===== Material supplied

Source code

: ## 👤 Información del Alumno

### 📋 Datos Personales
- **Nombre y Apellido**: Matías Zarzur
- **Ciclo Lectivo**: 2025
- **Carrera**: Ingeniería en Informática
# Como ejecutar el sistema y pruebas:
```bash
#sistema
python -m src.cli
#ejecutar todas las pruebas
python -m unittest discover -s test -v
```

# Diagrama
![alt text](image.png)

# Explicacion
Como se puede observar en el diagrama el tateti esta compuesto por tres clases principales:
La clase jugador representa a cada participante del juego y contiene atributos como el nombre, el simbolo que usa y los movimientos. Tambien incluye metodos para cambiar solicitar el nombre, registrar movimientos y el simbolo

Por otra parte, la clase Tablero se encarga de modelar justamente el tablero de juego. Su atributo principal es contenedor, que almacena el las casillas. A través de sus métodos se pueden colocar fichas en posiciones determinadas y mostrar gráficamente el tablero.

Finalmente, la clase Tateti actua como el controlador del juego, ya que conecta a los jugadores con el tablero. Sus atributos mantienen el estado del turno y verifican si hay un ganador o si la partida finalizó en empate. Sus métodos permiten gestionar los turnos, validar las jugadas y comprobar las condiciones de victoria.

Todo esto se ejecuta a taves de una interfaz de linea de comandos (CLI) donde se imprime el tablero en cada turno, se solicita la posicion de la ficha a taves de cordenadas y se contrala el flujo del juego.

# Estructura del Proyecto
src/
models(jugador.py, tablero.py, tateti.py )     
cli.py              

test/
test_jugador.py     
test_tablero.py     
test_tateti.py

==========
===== Material supplied

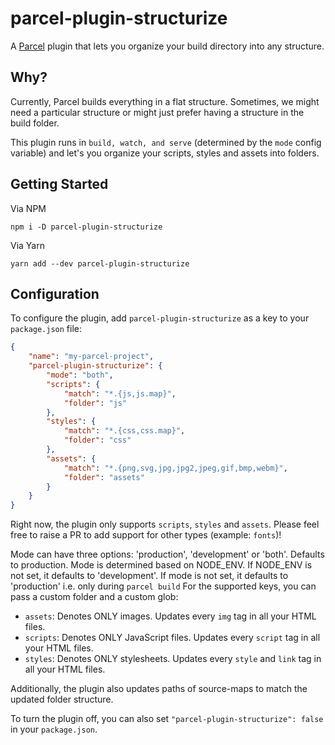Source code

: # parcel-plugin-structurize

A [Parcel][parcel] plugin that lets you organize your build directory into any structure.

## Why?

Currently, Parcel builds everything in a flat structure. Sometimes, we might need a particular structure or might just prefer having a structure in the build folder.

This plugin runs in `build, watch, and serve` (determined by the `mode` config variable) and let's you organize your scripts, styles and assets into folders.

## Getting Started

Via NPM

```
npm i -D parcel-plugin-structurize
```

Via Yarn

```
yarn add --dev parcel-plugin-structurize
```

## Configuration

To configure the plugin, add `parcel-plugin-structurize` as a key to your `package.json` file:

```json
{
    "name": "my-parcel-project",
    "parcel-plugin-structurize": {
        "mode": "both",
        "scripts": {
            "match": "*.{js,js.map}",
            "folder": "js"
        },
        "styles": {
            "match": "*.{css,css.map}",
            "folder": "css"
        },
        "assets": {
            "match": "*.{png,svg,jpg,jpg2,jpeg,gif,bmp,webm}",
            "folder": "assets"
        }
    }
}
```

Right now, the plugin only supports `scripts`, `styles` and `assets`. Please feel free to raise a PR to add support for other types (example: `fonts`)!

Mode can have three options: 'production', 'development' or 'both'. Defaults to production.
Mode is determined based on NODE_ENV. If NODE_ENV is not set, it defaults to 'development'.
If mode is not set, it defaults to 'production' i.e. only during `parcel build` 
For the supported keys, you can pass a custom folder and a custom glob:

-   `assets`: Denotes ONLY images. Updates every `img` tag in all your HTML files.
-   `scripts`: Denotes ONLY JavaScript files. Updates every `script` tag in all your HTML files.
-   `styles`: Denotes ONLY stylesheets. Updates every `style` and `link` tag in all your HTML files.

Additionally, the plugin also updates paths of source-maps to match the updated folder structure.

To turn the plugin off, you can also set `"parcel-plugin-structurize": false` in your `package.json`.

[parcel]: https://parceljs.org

==========

(What you will do): If a line in the entries above contains the word "organize", copy it.

(Solution to the exercise):
A [Parcel][parcel] plugin that lets you organize your build directory into any structure.
This plugin runs in `build, watch, and serve` (determined by the `mode` config variable) and let's you organize your scripts, styles and assets into folders.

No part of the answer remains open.